#### Work order:
An exact copy of the lines from the top of the data through the line with "will output three" is what you should give, with no pictures in it.

Stored records
────────────────

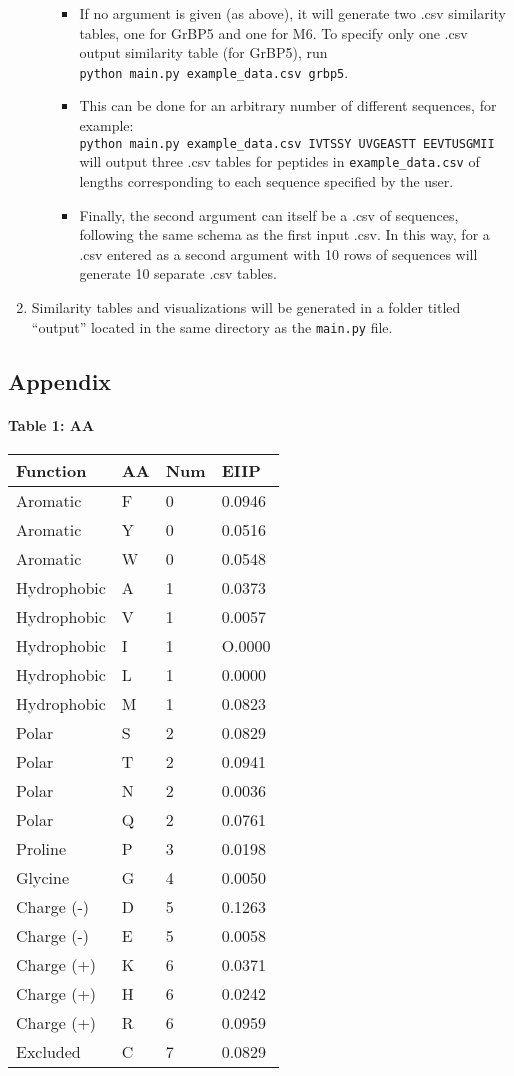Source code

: \begin{enumerate}
\begin{itemize}
    \begin{itemize}
    \item
      If no argument is given (as above), it will generate two .csv
      similarity tables, one for GrBP5 and one for M6. To specify only
      one .csv output similarity table (for GrBP5), run
      \texttt{python\ main.py\ example\_data.csv\ grbp5}.
    \item
      This can be done for an arbitrary number of different sequences,
      for example:
      \texttt{python\ main.py\ example\_data.csv\ IVTSSY\ UVGEASTT\ EEVTUSGMII}
      will output three .csv tables for peptides in
      \texttt{example\_data.csv} of lengths corresponding to each
      sequence specified by the user.
    \item
      Finally, the second argument can itself be a .csv of sequences,
      following the same schema as the first input .csv. In this way,
      for a .csv entered as a second argument with 10 rows of sequences
      will generate 10 separate .csv tables.
    \end{itemize}
  \end{itemize}
\item
  Similarity tables and visualizations will be generated in a folder
  titled ``output'' located in the same directory as the
  \texttt{main.py} file.
\end{enumerate}

\hypertarget{appendix}{%
\subsection{Appendix}\label{appendix}}

\hypertarget{table-1-aa}{%
\paragraph{Table 1: AA}\label{table-1-aa}}

\begin{longtable}[]{@{}llll@{}}
\toprule
Function & AA & Num & EIIP\tabularnewline
\midrule
\endhead
Aromatic & F & 0 & 0.0946\tabularnewline
Aromatic & Y & 0 & 0.0516\tabularnewline
Aromatic & W & 0 & 0.0548\tabularnewline
Hydrophobic & A & 1 & 0.0373\tabularnewline
Hydrophobic & V & 1 & 0.0057\tabularnewline
Hydrophobic & I & 1 & O.0000\tabularnewline
Hydrophobic & L & 1 & 0.0000\tabularnewline
Hydrophobic & M & 1 & 0.0823\tabularnewline
Polar & S & 2 & 0.0829\tabularnewline
Polar & T & 2 & 0.0941\tabularnewline
Polar & N & 2 & 0.0036\tabularnewline
Polar & Q & 2 & 0.0761\tabularnewline
Proline & P & 3 & 0.0198\tabularnewline
Glycine & G & 4 & 0.0050\tabularnewline
Charge (-) & D & 5 & 0.1263\tabularnewline
Charge (-) & E & 5 & 0.0058\tabularnewline
Charge (+) & K & 6 & 0.0371\tabularnewline
Charge (+) & H & 6 & 0.0242\tabularnewline
Charge (+) & R & 6 & 0.0959\tabularnewline
Excluded & C & 7 & 0.0829\tabularnewline
\bottomrule
\end{longtable}

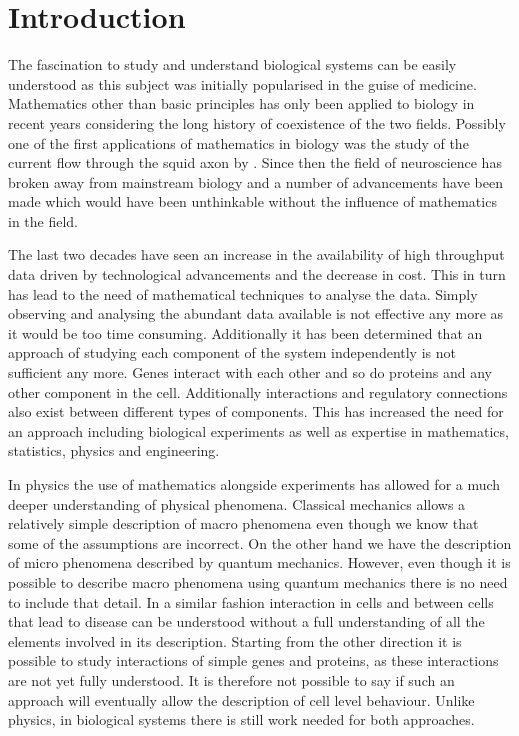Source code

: 
\chapter{Introduction}
\label{cha:introduction}

The fascination to study and understand biological systems can be easily understood as this subject was initially popularised in the guise of medicine. Mathematics other than basic principles has only been applied to biology in recent years considering the long history of coexistence of the two fields. Possibly one of the first applications of mathematics in biology was the study of the current flow through the squid axon by \cite{Hodgkin:1952td}. Since then the field of neuroscience has broken away from mainstream biology and a number of advancements have been made which would have been unthinkable without the influence of mathematics in the field.

The last two decades have seen an increase in the availability of high throughput data driven by technological advancements and the decrease in cost. This in turn has lead to the need of mathematical techniques to analyse the data. Simply observing and analysing the abundant data available is not effective any more as it would be too time consuming. Additionally it has been determined that an approach of studying each component of the system independently is not sufficient any more. Genes interact with each other and so do proteins and any other component in the cell. Additionally  interactions and regulatory connections also exist between different types of components. This has increased the need for an approach including biological experiments as well as expertise in mathematics, statistics, physics and engineering.

In physics the use of mathematics alongside experiments has allowed for a much deeper understanding of physical phenomena. Classical mechanics allows a relatively simple description of macro phenomena even though we know that some of the assumptions are incorrect. On the other hand we have the description of micro phenomena described by quantum mechanics. However, even though it is possible to describe macro phenomena using quantum mechanics there is no need to include that detail. In a similar fashion interaction in cells and between cells that lead to disease can be understood without a full understanding of all the elements involved in its description. Starting from the other direction it is possible to study interactions of simple genes and proteins, as these interactions are not yet fully understood. It is therefore not possible to say if such an approach will eventually allow the description of cell level behaviour. Unlike physics, in biological systems there is still work needed for both approaches.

────────────────

#### Result of the task:
Source code

: \begin{enumerate}
\begin{itemize}
    \begin{itemize}
    \item
      If no argument is given (as above), it will generate two .csv
      similarity tables, one for GrBP5 and one for M6. To specify only
      one .csv output similarity table (for GrBP5), run
      \texttt{python\ main.py\ example\_data.csv\ grbp5}.
    \item
      This can be done for an arbitrary number of different sequences,
      for example:
      \texttt{python\ main.py\ example\_data.csv\ IVTSSY\ UVGEASTT\ EEVTUSGMII}
      will output three .csv tables for peptides in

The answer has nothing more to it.